PROBLEM: Please write out only the lines from the line with "to the default" to the line with "Federally regulated Information", inclusive, exactly as they stand below, without the pictures.

SOURCE DATA:
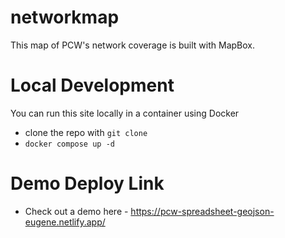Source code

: # networkmap

This map of PCW's network coverage is built with MapBox. 

# Local Development 
You can run this site locally in a container using Docker
* clone the repo with `git clone`
* `docker compose up -d`

# Demo Deploy Link
* Check out a demo here - https://pcw-spreadsheet-geojson-eugene.netlify.app/
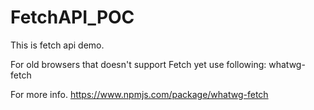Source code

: # FetchAPI_POC
This is fetch api demo.

For old browsers that doesn't support Fetch yet use following:
whatwg-fetch

For more info. https://www.npmjs.com/package/whatwg-fetch
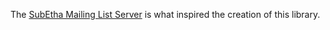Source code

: The [SubEtha Mailing List Server](http://code.google.com/p/subetha) is what inspired the creation of this library.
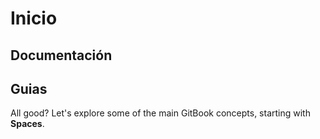 # Inicio

## Documentación

## Guias

All good? Let's explore some of the main GitBook concepts, starting with **Spaces**.

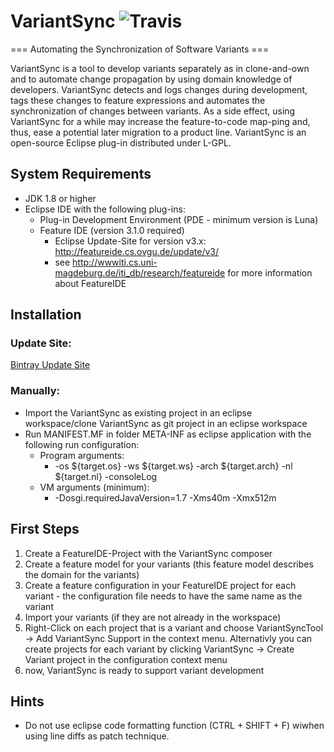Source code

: # VariantSync ![Travis](https://travis-ci.org/Kogoro/VariantSync.svg?branch=master)
=== Automating the Synchronization of Software Variants ===

VariantSync is a tool to develop variants separately as in clone-and-own and to automate change propagation by using domain knowledge of developers. VariantSync detects and logs changes during development, tags these changes to feature expressions and automates the synchronization
of changes between variants. As a side effect, using VariantSync for a while may increase the feature-to-code map-ping and, thus, ease a potential later migration to a product line. VariantSync is an open-source Eclipse plug-in distributed under L-GPL.

## System Requirements
* JDK 1.8 or higher
* Eclipse IDE with the following plug-ins:
  * Plug-in Development Environment (PDE - minimum version is Luna)
  * Feature IDE (version 3.1.0 required)
	* Eclipse Update-Site for version v3.x: http://featureide.cs.ovgu.de/update/v3/
	* see http://wwwiti.cs.uni-magdeburg.de/iti_db/research/featureide for more information about FeatureIDE
	
## Installation
### Update Site:
[Bintray Update Site](https://dl.bintray.com/kogoro/VariantSync)
### Manually:
* Import the VariantSync as existing project in an eclipse workspace/clone VariantSync as git project in an eclipse workspace
* Run MANIFEST.MF in folder META-INF as eclipse application with the following run configuration:
  * Program arguments:
    * -os ${target.os} -ws ${target.ws} -arch ${target.arch} -nl ${target.nl} -consoleLog
  * VM arguments (minimum): 
    * -Dosgi.requiredJavaVersion=1.7 -Xms40m -Xmx512m

## First Steps
1. Create a FeatureIDE-Project with the VariantSync composer
2. Create a feature model for your variants (this feature model describes the domain for the variants)
3. Create a feature configuration in your FeatureIDE project for each variant - the configuration file needs to have the same name as the variant
4. Import your variants (if they are not already in the workspace)
5. Right-Click on each project that is a variant and choose VariantSyncTool -> Add VariantSync Support in the context menu. Alternativly you can create projects for each variant by clicking VariantSync -> Create Variant project in the configuration context menu
6. now, VariantSync is ready to support variant development


## Hints
* Do not use eclipse code formatting function (CTRL + SHIFT + F) wiwhen using line diffs as patch technique.
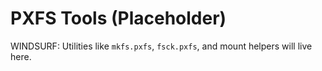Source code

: # PXFS Tools (Placeholder)

WINDSURF: Utilities like `mkfs.pxfs`, `fsck.pxfs`, and mount helpers will live here.
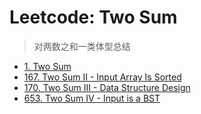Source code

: # Leetcode: Two Sum

> 对两数之和一类体型总结

- [1. Two Sum](https://leetcode.cn/problems/two-sum/description/)
- [167. Two Sum II - Input Array Is Sorted](https://leetcode.cn/problems/two-sum-ii-input-array-is-sorted/description/)
- [170. Two Sum III - Data Structure Design](https://leetcode.cn/problems/two-sum-iii-data-structure-design/description/)
- [653. Two Sum IV - Input is a BST](https://leetcode.cn/problems/two-sum-iv-input-is-a-bst/description/)
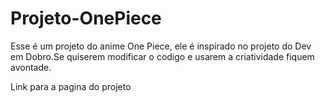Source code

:# Projeto-OnePiece

<p>Esse é um projeto do anime One Piece, ele é inspirado no projeto do Dev em Dobro.Se quiserem modificar o codigo e usarem a criatividade fiquem avontade.</p>
<p>Link para a pagina do projeto <a href="https://pedrommiii.github.io/Projeto-OnePiece/assets/index.html"></a></p>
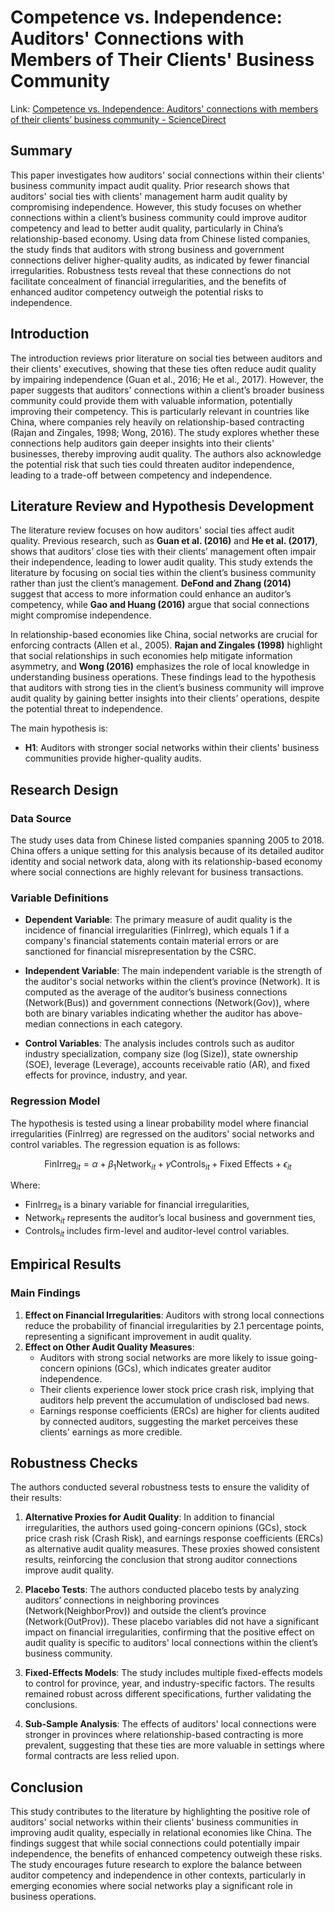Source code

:# Competence vs. Independence: Auditors' Connections with Members of Their Clients' Business Community

Link: [Competence vs. Independence: Auditors' connections with members of their clients’ business community - ScienceDirect](https://www.sciencedirect.com/science/article/pii/S0165410124000326)

## Summary

This paper investigates how auditors' social connections within their clients' business community impact audit quality. Prior research shows that auditors' social ties with clients' management harm audit quality by compromising independence. However, this study focuses on whether connections within a client’s business community could improve auditor competency and lead to better audit quality, particularly in China’s relationship-based economy. Using data from Chinese listed companies, the study finds that auditors with strong business and government connections deliver higher-quality audits, as indicated by fewer financial irregularities. Robustness tests reveal that these connections do not facilitate concealment of financial irregularities, and the benefits of enhanced auditor competency outweigh the potential risks to independence.

## Introduction

The introduction reviews prior literature on social ties between auditors and their clients' executives, showing that these ties often reduce audit quality by impairing independence (Guan et al., 2016; He et al., 2017). However, the paper suggests that auditors' connections within a client’s broader business community could provide them with valuable information, potentially improving their competency. This is particularly relevant in countries like China, where companies rely heavily on relationship-based contracting (Rajan and Zingales, 1998; Wong, 2016). The study explores whether these connections help auditors gain deeper insights into their clients' businesses, thereby improving audit quality. The authors also acknowledge the potential risk that such ties could threaten auditor independence, leading to a trade-off between competency and independence.

## Literature Review and Hypothesis Development

The literature review focuses on how auditors' social ties affect audit quality. Previous research, such as **Guan et al. (2016)** and **He et al. (2017)**, shows that auditors’ close ties with their clients’ management often impair their independence, leading to lower audit quality. This study extends the literature by focusing on social ties within the client’s business community rather than just the client’s management. **DeFond and Zhang (2014)** suggest that access to more information could enhance an auditor’s competency, while **Gao and Huang (2016)** argue that social connections might compromise independence.

In relationship-based economies like China, social networks are crucial for enforcing contracts (Allen et al., 2005). **Rajan and Zingales (1998)** highlight that social relationships in such economies help mitigate information asymmetry, and **Wong (2016)** emphasizes the role of local knowledge in understanding business operations. These findings lead to the hypothesis that auditors with strong ties in the client’s business community will improve audit quality by gaining better insights into their clients’ operations, despite the potential threat to independence.

The main hypothesis is:
- **H1**: Auditors with stronger social networks within their clients' business communities provide higher-quality audits.

## Research Design

### Data Source

The study uses data from Chinese listed companies spanning 2005 to 2018. China offers a unique setting for this analysis because of its detailed auditor identity and social network data, along with its relationship-based economy where social connections are highly relevant for business transactions.

### Variable Definitions

- **Dependent Variable**: The primary measure of audit quality is the incidence of financial irregularities ($\text{FinIrreg}$), which equals 1 if a company's financial statements contain material errors or are sanctioned for financial misrepresentation by the CSRC.
  
- **Independent Variable**: The main independent variable is the strength of the auditor's social networks within the client’s province ($\text{Network}$). It is computed as the average of the auditor’s business connections ($\text{Network(Bus)}$) and government connections ($\text{Network(Gov)}$), where both are binary variables indicating whether the auditor has above-median connections in each category.

- **Control Variables**: The analysis includes controls such as auditor industry specialization, company size ($\log(\text{Size})$), state ownership (SOE), leverage (Leverage), accounts receivable ratio (AR), and fixed effects for province, industry, and year.

### Regression Model

The hypothesis is tested using a linear probability model where financial irregularities ($\text{FinIrreg}$) are regressed on the auditors' social networks and control variables. The regression equation is as follows:

$$
\text{FinIrreg}_{it} = \alpha + \beta_1 \text{Network}_{it} + \gamma \text{Controls}_{it} + \text{Fixed Effects} + \epsilon_{it}
$$

Where:
- $\text{FinIrreg}_{it}$ is a binary variable for financial irregularities,
- $\text{Network}_{it}$ represents the auditor’s local business and government ties,
- $\text{Controls}_{it}$ includes firm-level and auditor-level control variables.

## Empirical Results

### Main Findings

1. **Effect on Financial Irregularities**: Auditors with strong local connections reduce the probability of financial irregularities by 2.1 percentage points, representing a significant improvement in audit quality.
2. **Effect on Other Audit Quality Measures**:
   - Auditors with strong social networks are more likely to issue going-concern opinions (GCs), which indicates greater auditor independence.
   - Their clients experience lower stock price crash risk, implying that auditors help prevent the accumulation of undisclosed bad news.
   - Earnings response coefficients (ERCs) are higher for clients audited by connected auditors, suggesting the market perceives these clients' earnings as more credible.

## Robustness Checks

The authors conducted several robustness tests to ensure the validity of their results:

1. **Alternative Proxies for Audit Quality**: In addition to financial irregularities, the authors used going-concern opinions (GCs), stock price crash risk (Crash Risk), and earnings response coefficients (ERCs) as alternative audit quality measures. These proxies showed consistent results, reinforcing the conclusion that strong auditor connections improve audit quality.

2. **Placebo Tests**: The authors conducted placebo tests by analyzing auditors’ connections in neighboring provinces ($\text{Network(NeighborProv)}$) and outside the client’s province ($\text{Network(OutProv)}$). These placebo variables did not have a significant impact on financial irregularities, confirming that the positive effect on audit quality is specific to auditors' local connections within the client’s business community.

3. **Fixed-Effects Models**: The study includes multiple fixed-effects models to control for province, year, and industry-specific factors. The results remained robust across different specifications, further validating the conclusions.

4. **Sub-Sample Analysis**: The effects of auditors' local connections were stronger in provinces where relationship-based contracting is more prevalent, suggesting that these ties are more valuable in settings where formal contracts are less relied upon.

## Conclusion

This study contributes to the literature by highlighting the positive role of auditors' social networks within their clients' business communities in improving audit quality, especially in relational economies like China. The findings suggest that while social connections could potentially impair independence, the benefits of enhanced competency outweigh these risks. The study encourages future research to explore the balance between auditor competency and independence in other contexts, particularly in emerging economies where social networks play a significant role in business operations.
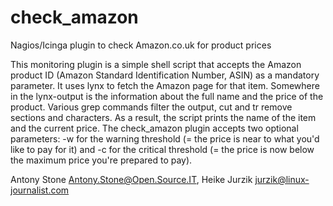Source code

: # check_amazon
Nagios/Icinga plugin to check Amazon.co.uk for product prices

This monitoring plugin is a simple shell script that accepts the Amazon product ID (Amazon Standard Identification Number, ASIN) as a mandatory parameter. It uses lynx to fetch the Amazon page for that item. Somewhere in the lynx-output is the information about the full name and the price of the product. Various grep commands filter the output, cut and tr remove sections and characters. As a result, the script prints the name of the item and the current price.
The check_amazon plugin accepts two optional parameters: -w for the warning threshold (= the price is near to what you'd like to pay for it) and -c for the critical threshold (= the price is now below the maximum price you're prepared to pay).

Antony Stone <Antony.Stone@Open.Source.IT>, Heike Jurzik <jurzik@linux-journalist.com>
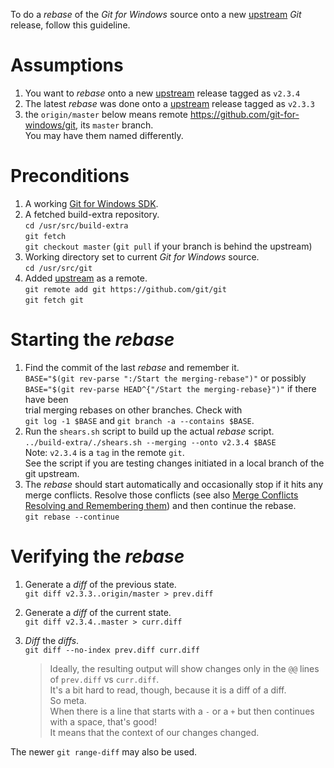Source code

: To do a *rebase* of the *Git for Windows* source onto a new [upstream](https://github.com/git/git) *Git* release, follow this guideline.

# Assumptions
1. You want to *rebase* onto a new [upstream](https://github.com/git/git) release tagged as `v2.3.4`
2. The latest *rebase* was done onto a [upstream](https://github.com/git/git) release tagged as `v2.3.3`
3. the `origin/master` below means remote https://github.com/git-for-windows/git, its `master` branch.   
   You may have them named differently.  

# Preconditions
1. A working [Git for Windows SDK](https://gitforwindows.org/#download-sdk).
2. A fetched build-extra repository.  
    `cd /usr/src/build-extra`  
    `git fetch`  
    `git checkout master`
    (`git pull` if your branch is behind the upstream)
3. Working directory set to current *Git for Windows* source.  
    `cd /usr/src/git`
4. Added [upstream](https://github.com/git/git) as a remote.  
    `git remote add git https://github.com/git/git`  
    `git fetch git`

# Starting the *rebase*
1. Find the commit of the last *rebase* and remember it.  
    `BASE="$(git rev-parse ":/Start the merging-rebase")"` or possibly  
    `BASE="$(git rev-parse HEAD^{"/Start the merging-rebase}")"` if there have been  
    trial merging rebases on other branches. Check with  
    `git log -1 $BASE` and `git branch -a --contains $BASE`.
2. Run the `shears.sh` script to build up the actual *rebase* script.  
    `../build-extra/./shears.sh --merging --onto v2.3.4 $BASE`  
    Note: `v2.3.4` is a `tag` in the remote `git`.  
    See the script if you are testing changes initiated in a local branch of the git upstream.
3. The *rebase* should start automatically and occasionally stop if it hits any merge conflicts. Resolve those conflicts (see also [Merge Conflicts Resolving and Remembering them](https://github.com/git-for-windows/git/wiki/Merge-Conflicts---Resolving-and-Remembering-them)) and then continue the rebase.  
    `git rebase --continue`

# Verifying the *rebase*
1. Generate a *diff* of the previous state.  
    `git diff v2.3.3..origin/master > prev.diff`
2. Generate a *diff* of the current state.  
    `git diff v2.3.4..master > curr.diff`
3. *Diff* the *diffs*.  
    `git diff --no-index prev.diff curr.diff`

    >Ideally, the resulting output will show changes only in the `@@` lines of `prev.diff` vs `curr.diff`.  
    >It's a bit hard to read, though, because it is a diff of a diff.  
    >So meta.  
    >When there is a line that starts with a `-` or a `+` but then continues with a space, that's good!  
    >It means that the context of our changes changed.

The newer `git range-diff` may also be used.
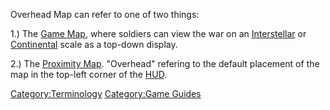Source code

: Overhead Map can refer to one of two things:

1.) The [Game Map](Map.md), where soldiers can view the war on
an [Interstellar](Interstellar_Map.md) or
[Continental](../etc/Continental_Map.md) scale as a top-down display.

2.) The [Proximity Map](../Proximity_Map.md). "Overhead" refering
to the default placement of the map in the top-left corner of the
[HUD](../etc/Heads-up_Display.md).

[Category:Terminology](Category:Terminology.md) [Category:Game
Guides](Category:Game_Guides.md)
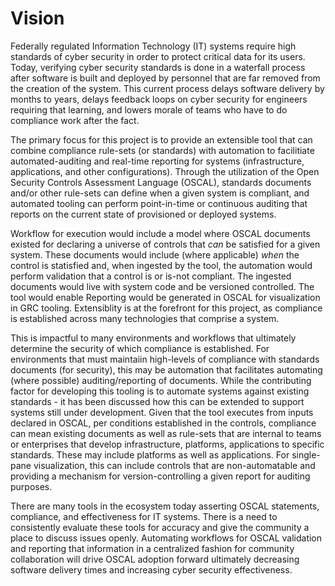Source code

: # Vision
Federally regulated Information Technology (IT) systems require high standards of cyber security in order to protect critical data for its users. Today, verifying cyber security standards is done in a waterfall process after software is built and deployed by personnel that are far removed from the creation of the system. This current process delays software delivery by months to years, delays feedback loops on cyber security for engineers requiring that learning, and lowers morale of teams who have to do compliance work after the fact.

The primary focus for this project is to provide an extensible tool that can combine compliance rule-sets (or standards) with automation to facilitiate automated-auditing and real-time reporting for systems (infrastructure, applications, and other configurations). Through the utilization of the Open Security Controls Assessment Language (OSCAL), standards documents and/or other rule-sets can define when a given system is compliant, and automated tooling can perform point-in-time or continuous auditing that reports on the current state of provisioned or deployed systems.

Workflow for execution would include a model where OSCAL documents existed for declaring a universe of controls that _can_ be satisfied for a given system. These documents would include (where applicable) _when_ the control is statisfied and, when ingested by the tool, the automation would perform validation that a control is or is-not compliant. The ingested documents would live with system code and be versioned controlled. The tool would enable Reporting would be generated in OSCAL for visualization in GRC tooling. Extensiblity is at the forefront for this project, as compliance is established across many technologies that comprise a system. 

This is impactful to many environments and workflows that ultimately determine the security of which compliance is established. For environments that must maintaiin high-levels of compliance with standards documents (for security), this may be automation that facilitates automating (where possible) auditing/reporting of documents. While the contributing factor for developing this tooling is to automate systems against existing standards - it has been discussed how this can be extended to support systems still under development. Given that the tool executes from inputs declared in OSCAL, per conditions established in the controls, compliance can mean existing documents as well as rule-sets that are internal to teams or enterprises that develop infrastructure, platforms, applications to specific standards. These may include platforms as well as applications. For single-pane visualization, this can include controls that are non-automatable and providing a mechanism for version-controlling a given report for auditing purposes.

There are many tools in the ecosystem today asserting OSCAL statements, compliance, and effectiveness for IT systems. There is a need to consistently evaluate these tools for accuracy and give the community a place to discuss issues openly. Automating workflows for OSCAL validation and reporting that information in a centralized fashion for community collaboration will drive OSCAL adoption forward ultimately decreasing software delivery times and increasing cyber security effectiveness.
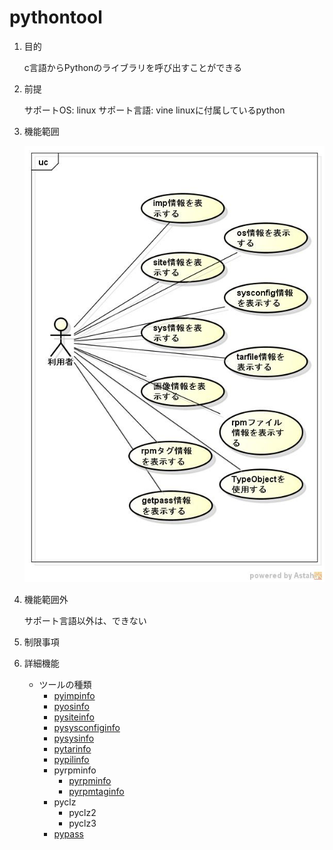pythontool
==========
1. 目的

   c言語からPythonのライブラリを呼び出すことができる

1. 前提

   サポートOS: linux
   サポート言語: vine linuxに付属しているpython

1. 機能範囲

   ![ucPythonTool](images/ucPythonTool.jpg)

1. 機能範囲外

   サポート言語以外は、できない

1. 制限事項

1. 詳細機能

   * ツールの種類
     - [pyimpinfo](pyimpinfo.md)
     - [pyosinfo](pyosinfo.md)
     - [pysiteinfo](pysiteinfo.md)
     - [pysysconfiginfo](pysysconfiginfo.md)
     - [pysysinfo](pysysinfo.md)
     - [pytarinfo](pytarinfo.md)
     - [pypilinfo](pypilinfo.md)
     - pyrpminfo
       - [pyrpminfo](pyrpminfo.md)
       - [pyrpmtaginfo](pyrpmtaginfo.md)
     - pyclz
       - pyclz2
       - pyclz3
     - [pypass](pypass.md)
  
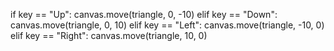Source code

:  if key == "Up":
        canvas.move(triangle, 0, -10)
    elif key == "Down":
        canvas.move(triangle, 0, 10)
    elif key == "Left":
        canvas.move(triangle, -10, 0)
    elif key == "Right":
        canvas.move(triangle, 10, 0)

ANSWER BELOW:
to the default placement of the map in the top-left corner of the
[HUD](../etc/Heads-up_Display.md).

[Category:Terminology](Category:Terminology.md) [Category:Game
Guides](Category:Game_Guides.md)
Source code

: # Vision
Federally regulated Information Technology (IT) systems require high standards of cyber security in order to protect critical data for its users. Today, verifying cyber security standards is done in a waterfall process after software is built and deployed by personnel that are far removed from the creation of the system. This current process delays software delivery by months to years, delays feedback loops on cyber security for engineers requiring that learning, and lowers morale of teams who have to do compliance work after the fact.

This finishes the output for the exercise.